Assignment:
Lines to return, exactly: from the line with "process through SSIS." to the line with "The session will" in the entries below, both included.

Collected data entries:
------

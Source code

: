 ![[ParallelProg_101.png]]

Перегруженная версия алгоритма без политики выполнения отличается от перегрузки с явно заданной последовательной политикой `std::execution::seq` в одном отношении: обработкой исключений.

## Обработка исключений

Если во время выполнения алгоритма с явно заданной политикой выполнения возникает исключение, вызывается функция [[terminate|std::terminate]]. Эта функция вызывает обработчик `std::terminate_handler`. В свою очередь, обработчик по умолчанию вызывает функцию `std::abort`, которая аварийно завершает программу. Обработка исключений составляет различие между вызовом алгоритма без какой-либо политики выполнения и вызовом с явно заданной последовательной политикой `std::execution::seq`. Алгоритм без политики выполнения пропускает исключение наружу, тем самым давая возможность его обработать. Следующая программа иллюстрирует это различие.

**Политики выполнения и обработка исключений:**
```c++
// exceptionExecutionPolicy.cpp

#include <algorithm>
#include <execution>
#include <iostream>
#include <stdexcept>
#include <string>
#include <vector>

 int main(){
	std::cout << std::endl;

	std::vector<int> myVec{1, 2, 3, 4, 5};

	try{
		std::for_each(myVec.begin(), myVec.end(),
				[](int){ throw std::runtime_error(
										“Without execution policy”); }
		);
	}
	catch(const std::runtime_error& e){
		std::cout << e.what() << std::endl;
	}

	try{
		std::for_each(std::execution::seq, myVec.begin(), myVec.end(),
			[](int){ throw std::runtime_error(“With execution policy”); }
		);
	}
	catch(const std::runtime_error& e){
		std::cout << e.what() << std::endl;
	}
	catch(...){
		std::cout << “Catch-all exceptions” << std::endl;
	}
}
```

------

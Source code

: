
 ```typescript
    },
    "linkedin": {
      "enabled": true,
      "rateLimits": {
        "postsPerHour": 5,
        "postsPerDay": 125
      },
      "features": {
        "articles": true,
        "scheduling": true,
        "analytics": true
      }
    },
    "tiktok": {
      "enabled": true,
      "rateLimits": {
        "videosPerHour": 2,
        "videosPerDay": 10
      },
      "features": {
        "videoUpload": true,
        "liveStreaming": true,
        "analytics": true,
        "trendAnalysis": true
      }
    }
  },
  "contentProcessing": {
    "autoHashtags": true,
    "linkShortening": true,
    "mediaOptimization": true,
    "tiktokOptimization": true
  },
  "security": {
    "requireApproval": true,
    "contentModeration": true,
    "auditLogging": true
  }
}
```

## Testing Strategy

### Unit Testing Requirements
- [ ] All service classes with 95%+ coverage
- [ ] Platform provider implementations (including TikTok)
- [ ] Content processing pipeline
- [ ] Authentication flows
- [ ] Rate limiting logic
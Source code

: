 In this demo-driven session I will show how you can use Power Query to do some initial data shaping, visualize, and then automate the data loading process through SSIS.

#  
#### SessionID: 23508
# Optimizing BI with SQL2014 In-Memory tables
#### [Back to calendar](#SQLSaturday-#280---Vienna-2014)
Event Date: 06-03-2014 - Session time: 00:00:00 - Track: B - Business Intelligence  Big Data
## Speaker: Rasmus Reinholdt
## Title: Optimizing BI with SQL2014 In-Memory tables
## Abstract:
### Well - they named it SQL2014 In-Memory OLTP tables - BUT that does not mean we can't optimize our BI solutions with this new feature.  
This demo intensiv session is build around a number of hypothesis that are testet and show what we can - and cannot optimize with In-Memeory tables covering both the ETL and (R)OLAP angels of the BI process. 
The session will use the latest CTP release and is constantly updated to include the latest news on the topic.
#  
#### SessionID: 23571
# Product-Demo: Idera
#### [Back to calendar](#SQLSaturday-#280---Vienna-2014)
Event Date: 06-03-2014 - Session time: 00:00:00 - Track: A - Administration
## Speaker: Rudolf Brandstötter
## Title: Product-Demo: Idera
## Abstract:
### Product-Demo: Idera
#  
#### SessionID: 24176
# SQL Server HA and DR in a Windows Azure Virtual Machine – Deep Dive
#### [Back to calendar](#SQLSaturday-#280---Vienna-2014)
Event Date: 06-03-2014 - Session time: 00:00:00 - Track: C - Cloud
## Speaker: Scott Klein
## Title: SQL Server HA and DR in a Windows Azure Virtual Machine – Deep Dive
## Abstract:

------

Final answer:
: In this demo-driven session I will show how you can use Power Query to do some initial data shaping, visualize, and then automate the data loading process through SSIS.

#  
#### SessionID: 23508
# Optimizing BI with SQL2014 In-Memory tables
#### [Back to calendar](#SQLSaturday-#280---Vienna-2014)
Event Date: 06-03-2014 - Session time: 00:00:00 - Track: B - Business Intelligence  Big Data
## Speaker: Rasmus Reinholdt
## Title: Optimizing BI with SQL2014 In-Memory tables
## Abstract:
### Well - they named it SQL2014 In-Memory OLTP tables - BUT that does not mean we can't optimize our BI solutions with this new feature.  
This demo intensiv session is build around a number of hypothesis that are testet and show what we can - and cannot optimize with In-Memeory tables covering both the ETL and (R)OLAP angels of the BI process. 
The session will use the latest CTP release and is constantly updated to include the latest news on the topic.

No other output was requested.